Der Zeitpunkt war da. Martin rutschte zur Seite, rutschte über das Bett, hoch zu seiner Frau. Gab ihr einen Kuss, den sie wild und fordernd erwiderte, verschaffte sich noch einmal Sekunden, um durchzuatmen, doch eigentlich nur, um den unvermeidlichen Moment hinauszuzögern.
»Schatz, Sandra«, flüsterte Martin.
Noch einmal atmete er ein, sammelte sich, betrachtete die lustverzerrten Züge seiner Frau, die nichts ahnte. Die vor Lust und in ihrem Spiel verging. Während sich Frank ein Kondom über seinen Schwanz rollte. Irgendwo in seinem Verstand realisierte er, dass sein Freund kleiner war. Doch er spürte deswegen keinerlei Erleichterung. Es spielte keine Rolle. Es würde keine Rolle spielen. Alles wäre bedeutungslos gegenüber der einfachen Tatsache der fremden Präsenz.
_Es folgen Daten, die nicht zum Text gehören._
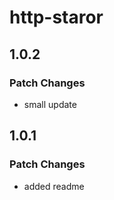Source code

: # http-staror

## 1.0.2

### Patch Changes

- small update

## 1.0.1

### Patch Changes

- added readme

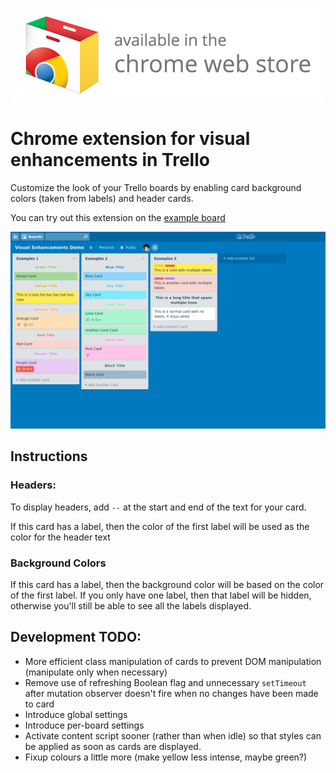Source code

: <p align="center">
  <a href="https://chrome.google.com/webstore/detail/visual-enhancements-for-t/ellpgcibalbljpeklapejdlflnfpiiok"><img src="img/webstore.png" /></a>
</p>

# Chrome extension for visual enhancements in Trello

Customize the look of your Trello boards by enabling card background colors (taken from labels) and header cards.

You can try out this extension on the [example board](https://trello.com/b/S3asr5Or/visual-enhancements-demo)

![Screenshot](img/screenshot.png)

## Instructions

### Headers:

To display headers, add `--` at the start and end of the text for your card.

If this card has a label, then the color of the first label will be used as the
color for the header text

### Background Colors

If this card has a label, then the background color will be based on the color
of the first label. If you only have one label, then that label will be hidden,
otherwise you'll still be able to see all the labels displayed.

## Development TODO:

* More efficient class manipulation of cards to prevent DOM manipulation (manipulate only when necessary)
* Remove use of refreshing Boolean flag and unnecessary `setTimeout` after mutation observer doesn't fire when no changes have been made to card
* Introduce global settings
* Introduce per-board settings
* Activate content script sooner (rather than when idle) so that styles can be applied as soon as cards are displayed.
* Fixup colours a little more (make yellow less intense, maybe green?)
»Schatz«, begann Martin von Neuem. »Wenn du es wirklich willst. Dann kannst du jetzt einen anderen Mann haben. Dann kannst du Frank haben.«
Sandra hielt den Atem an, als sie die Angst in Martins Stimme bemerkte. In einem Rollenspiel gab es keinen Grund für Angst.
Martins Finger zitterten. Er fasste nach der Augenbinde. In seinen Ohren nur noch Summen. Er zog sie herab und dann sah er dabei zu, wie sich Ungläubigkeit in die blinzelnden Augen seiner Frau schlich. Wie sie wuchs und wuchs und zu Fassungslosigkeit geriet. Er sah ihr Erkennen. Er sah, wie ihr Verstand die Situation zu erfassen suchte. Dass sie mit gespreizten Beinen, vollkommen entblößt vor dem Freund ihres Mannes lag. Bereit, ihn zu empfangen! Wie lange schon? Wie lange war er dabei? Was hatte er gesehen? Was gehört? Es war so viel. Es schien zu viel. Zuviel, als dass Sandra dazu in der Lage gewesen wäre, zu reagieren, ihre Beine zusammenzupressen. Sich zu verstecken, vor Empörung zu brüllen.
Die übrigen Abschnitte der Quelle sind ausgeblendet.